I dati raccolti da Amref sottolineano comunque una inevitabile oscillazione nell’offerta degli interventi assistenziali con l’arrivo della pandemia. I servizi forniti per i casi di mgf includevano consulenza psicologica e sessuale (52%), soccorso (45%) e reinserimento nella comunità (23%). Durante l’emergenza c’è stato un aumento della consulenza psicologica e sessuale (69%), ma una consistente riduzione dei soccorsi (18%) e del reinserimento nei servizi di comunità (7%).
Siccome stiamo parlando di un drastico cambiamento delle abitudini sociali, con la chiusura degli istituti scolastici e il “confinamento” forzato nelle proprie case, viene da pensare che, in questo momento, potrebbero essere i nuclei familiari a svolgere un ruolo determinante. Potrebbero sostituirsi alle strutture pubbliche nel creare intorno alle loro ragazze a rischio, una rete di protezione e tutela.
“Sì, le famiglie hanno un ruolo fondamentale, in quanto custodi della tradizione – sottolinea la referente Amref. – Le famiglie sono infatti uno dei target di sensibilizzazione più importante affinché comprendano appieno le conseguenze fisiche e psicologiche di queste pratiche e il beneficio che l’eliminazione di queste pratiche comporta a livello personale e comunitario, è infatti dimostrato che le donne e le ragazze emancipate svolgano un ruolo fondamentale per ridurre la povertà e promuovere lo sviluppo a tutti i livelli”.
Insomma.
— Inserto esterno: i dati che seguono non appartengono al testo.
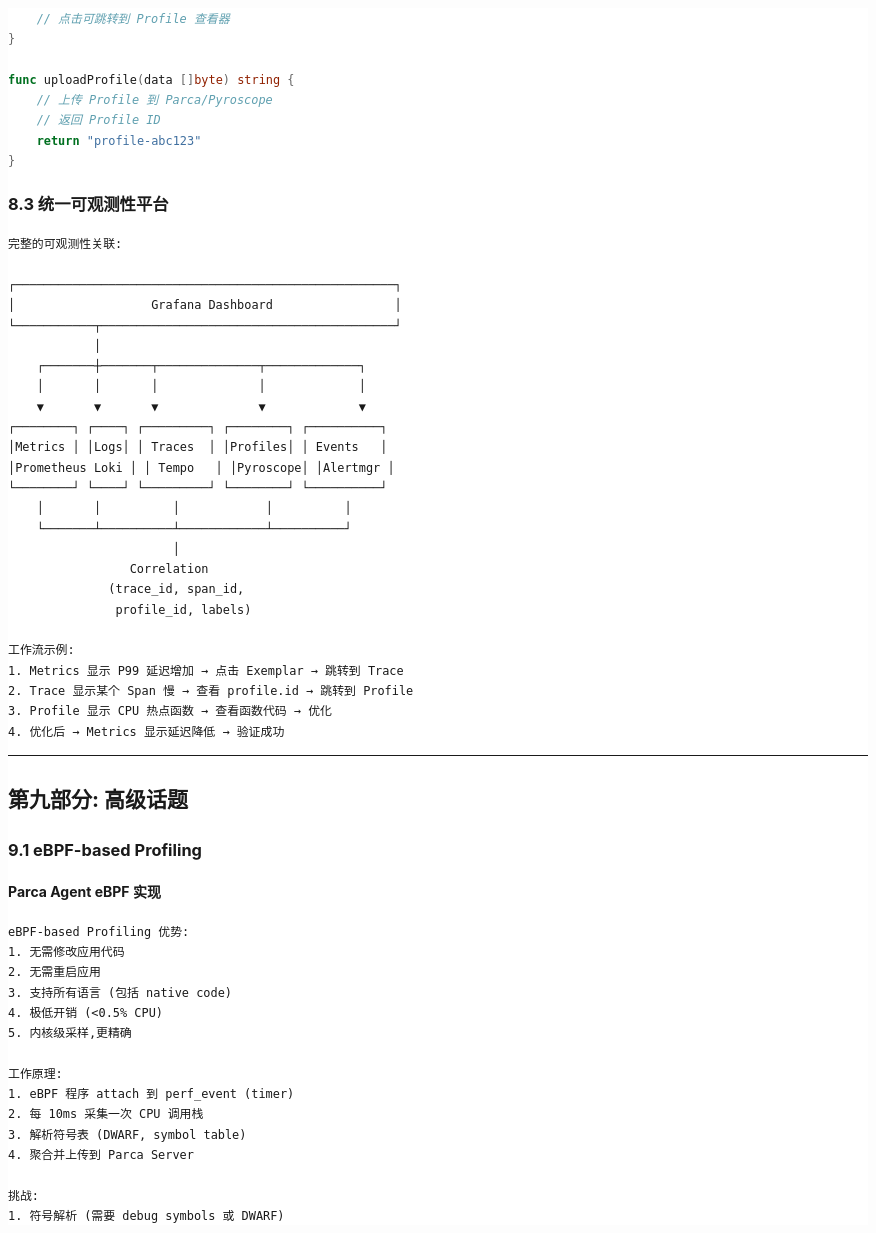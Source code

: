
 ```go
    // 点击可跳转到 Profile 查看器
}

func uploadProfile(data []byte) string {
    // 上传 Profile 到 Parca/Pyroscope
    // 返回 Profile ID
    return "profile-abc123"
}
```

### 8.3 统一可观测性平台

```text
完整的可观测性关联:

┌─────────────────────────────────────────────────────┐
│                   Grafana Dashboard                 │
└───────────┬─────────────────────────────────────────┘
            │
    ┌───────┼───────┬──────────────┬─────────────┐
    │       │       │              │             │
    ▼       ▼       ▼              ▼             ▼
┌────────┐ ┌────┐ ┌─────────┐ ┌────────┐ ┌──────────┐
│Metrics │ │Logs│ │ Traces  │ │Profiles│ │ Events   │
│Prometheus Loki │ │ Tempo   │ │Pyroscope│ │Alertmgr │
└────────┘ └────┘ └─────────┘ └────────┘ └──────────┘
    │       │          │            │          │
    └───────┴──────────┴────────────┴──────────┘
                       │
                 Correlation
              (trace_id, span_id,
               profile_id, labels)

工作流示例:
1. Metrics 显示 P99 延迟增加 → 点击 Exemplar → 跳转到 Trace
2. Trace 显示某个 Span 慢 → 查看 profile.id → 跳转到 Profile
3. Profile 显示 CPU 热点函数 → 查看函数代码 → 优化
4. 优化后 → Metrics 显示延迟降低 → 验证成功
```

---

## 第九部分: 高级话题

### 9.1 eBPF-based Profiling

#### Parca Agent eBPF 实现

```text
eBPF-based Profiling 优势:
1. 无需修改应用代码
2. 无需重启应用
3. 支持所有语言 (包括 native code)
4. 极低开销 (<0.5% CPU)
5. 内核级采样,更精确

工作原理:
1. eBPF 程序 attach 到 perf_event (timer)
2. 每 10ms 采集一次 CPU 调用栈
3. 解析符号表 (DWARF, symbol table)
4. 聚合并上传到 Parca Server

挑战:
1. 符号解析 (需要 debug symbols 或 DWARF)
```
Incassato il colpo degli inevitabili ritardi causa Covid nello svolgimento dei programmi di prevenzione e lotta alle pratiche primitive a danno delle giovani donne africane e di argine ai loro destini nefandi, le organizzazioni umanitarie non si fermano. E guardano avanti, all’immediato futuro, pur gestendo la quotidianità dell’emergenza sanitaria legata al coronavirus.
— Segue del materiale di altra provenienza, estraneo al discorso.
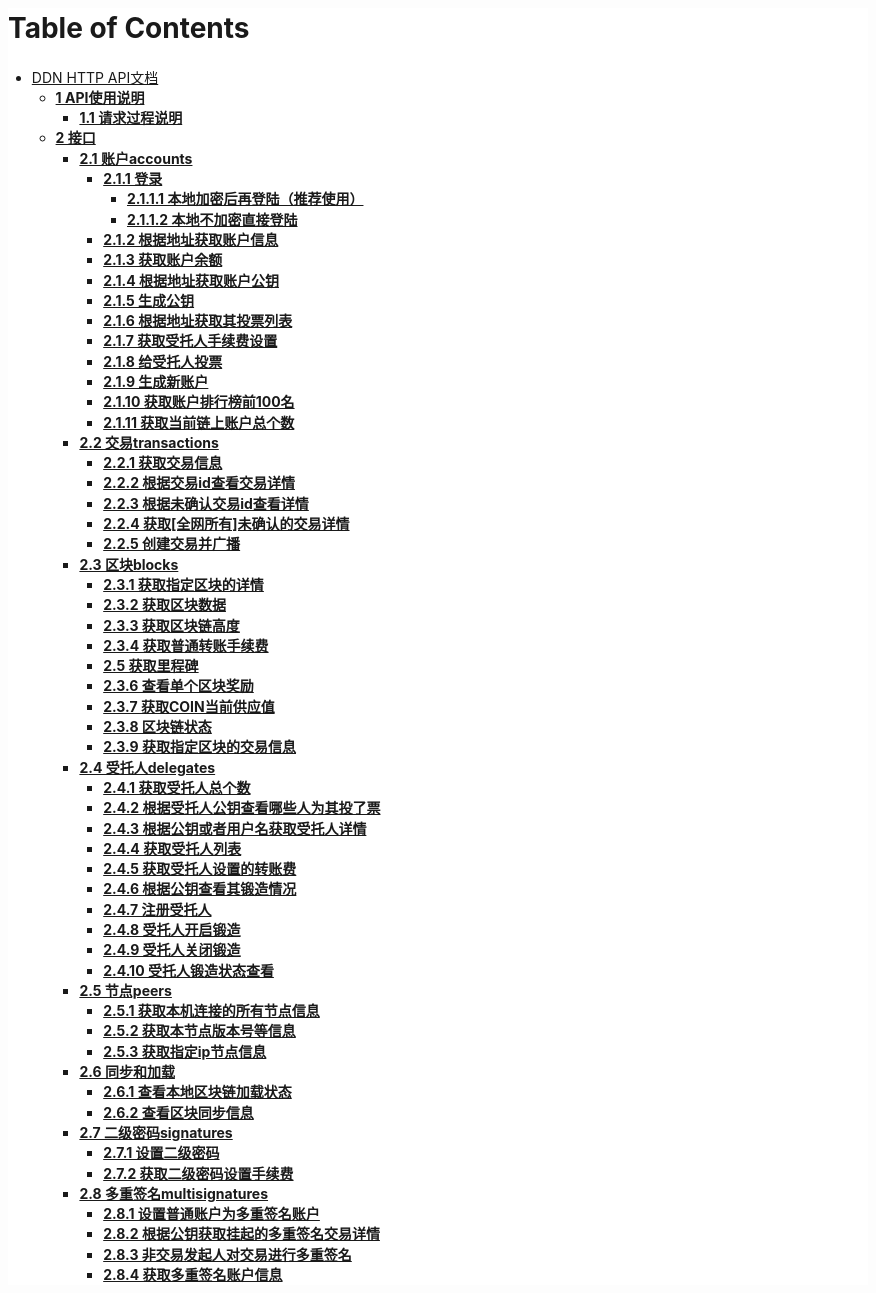Table of Contents
=================



- [DDN HTTP API文档](#ddn-http-api文档)
    - [**1 API使用说明**](#1-api使用说明)
        - [**1.1 请求过程说明**](#11-请求过程说明)
    - [**2 接口**](#2-接口)
        - [**2.1 账户accounts**](#21-账户accounts)
            - [**2.1.1 登录**](#211-登录)
                - [**2.1.1.1 本地加密后再登陆（推荐使用）**](#2111-本地加密后再登陆推荐使用)
                - [**2.1.1.2 本地不加密直接登陆**](#2112-本地不加密直接登陆)
            - [**2.1.2 根据地址获取账户信息**](#212-根据地址获取账户信息)
            - [**2.1.3 获取账户余额**](#213-获取账户余额)
            - [**2.1.4 根据地址获取账户公钥**](#214-根据地址获取账户公钥)
            - [**2.1.5 生成公钥**](#215-生成公钥)
            - [**2.1.6 根据地址获取其投票列表**](#216-根据地址获取其投票列表)
            - [**2.1.7 获取受托人手续费设置**](#217-获取受托人手续费设置)
            - [**2.1.8 给受托人投票**](#218-给受托人投票)
            - [**2.1.9 生成新账户**](#219-生成新账户)
            - [**2.1.10 获取账户排行榜前100名**](#2110-获取账户排行榜前100名)
            - [**2.1.11 获取当前链上账户总个数**](#2111-获取当前链上账户总个数)
        - [**2.2 交易transactions**](#22-交易transactions)
            - [**2.2.1 获取交易信息**](#221-获取交易信息)
            - [**2.2.2 根据交易id查看交易详情**](#222-根据交易id查看交易详情)
            - [**2.2.3 根据未确认交易id查看详情**](#223-根据未确认交易id查看详情)
            - [**2.2.4 获取[全网所有]未确认的交易详情**](#224-获取全网所有未确认的交易详情)
            - [**2.2.5 创建交易并广播**](#225-创建交易并广播)
        - [**2.3 区块blocks**](#23-区块blocks)
            - [**2.3.1 获取指定区块的详情**](#231-获取指定区块的详情)
            - [**2.3.2 获取区块数据**](#232-获取区块数据)
            - [**2.3.3 获取区块链高度**](#233-获取区块链高度)
            - [**2.3.4 获取普通转账手续费**](#234-获取普通转账手续费)
            - [**2.5 获取里程碑**](#25-获取里程碑)
            - [**2.3.6 查看单个区块奖励**](#236-查看单个区块奖励)
            - [**2.3.7 获取COIN当前供应值**](#237-获取coin当前供应值)
            - [**2.3.8 区块链状态**](#238-区块链状态)
            - [**2.3.9 获取指定区块的交易信息**](#239-获取指定区块的交易信息)
        - [**2.4 受托人delegates**](#24-受托人delegates)
            - [**2.4.1 获取受托人总个数**](#241-获取受托人总个数)
            - [**2.4.2 根据受托人公钥查看哪些人为其投了票**](#242-根据受托人公钥查看哪些人为其投了票)
            - [**2.4.3 根据公钥或者用户名获取受托人详情**](#243-根据公钥或者用户名获取受托人详情)
            - [**2.4.4 获取受托人列表**](#244-获取受托人列表)
            - [**2.4.5 获取受托人设置的转账费**](#245-获取受托人设置的转账费)
            - [**2.4.6 根据公钥查看其锻造情况**](#246-根据公钥查看其锻造情况)
            - [**2.4.7 注册受托人**](#247-注册受托人)
            - [**2.4.8 受托人开启锻造**](#248-受托人开启锻造)
            - [**2.4.9 受托人关闭锻造**](#249-受托人关闭锻造)
            - [**2.4.10 受托人锻造状态查看**](#2410-受托人锻造状态查看)
        - [**2.5 节点peers**](#25-节点peers)
            - [**2.5.1 获取本机连接的所有节点信息**](#251-获取本机连接的所有节点信息)
            - [**2.5.2 获取本节点版本号等信息**](#252-获取本节点版本号等信息)
            - [**2.5.3 获取指定ip节点信息**](#253-获取指定ip节点信息)
        - [**2.6 同步和加载**](#26-同步和加载)
            - [**2.6.1 查看本地区块链加载状态**](#261-查看本地区块链加载状态)
            - [**2.6.2 查看区块同步信息**](#262-查看区块同步信息)
        - [**2.7 二级密码signatures**](#27-二级密码signatures)
            - [**2.7.1 设置二级密码**](#271-设置二级密码)
            - [**2.7.2 获取二级密码设置手续费**](#272-获取二级密码设置手续费)
        - [**2.8 多重签名multisignatures**](#28-多重签名multisignatures)
            - [**2.8.1 设置普通账户为多重签名账户**](#281-设置普通账户为多重签名账户)
            - [**2.8.2 根据公钥获取挂起的多重签名交易详情**](#282-根据公钥获取挂起的多重签名交易详情)
            - [**2.8.3 非交易发起人对交易进行多重签名**](#283-非交易发起人对交易进行多重签名)
            - [**2.8.4 获取多重签名账户信息**](#284-获取多重签名账户信息)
“Amref, sin dall’inizio dell’epidemia in Africa, è stata in prima linea con programmi di preparazione e risposta al COVID19 – spiega Paola Magni -, lavorando con tutti i livelli di stakeholder a livello regionale, nazionale e locale. Amref è membro della task force nazionale per la risposta al COVID-19 in Kenya ed è anche membro dell’Africa COVID-19 Response Committee dell’Unione Africana (UA) e dei Centri Africani per il Controllo e la Prevenzione delle Malattie (CDC) e sta lavorando a stretto contatto con i Ministri della Salute africani. Possiamo dire di essere sempre attivi al cento per cento perché Amref Health Africa sostiene i governi e gli istituti nazionali nell’organizzazione di misure preventive; fornisce formazione agli operatori sanitari sulle misure di infezione, prevenzione e controllo; diffonde materiale educativo per le comunità; ha perfino programmi di evacuazione di emergenza attraverso l’aviazione (Amref Flying Doctors)”.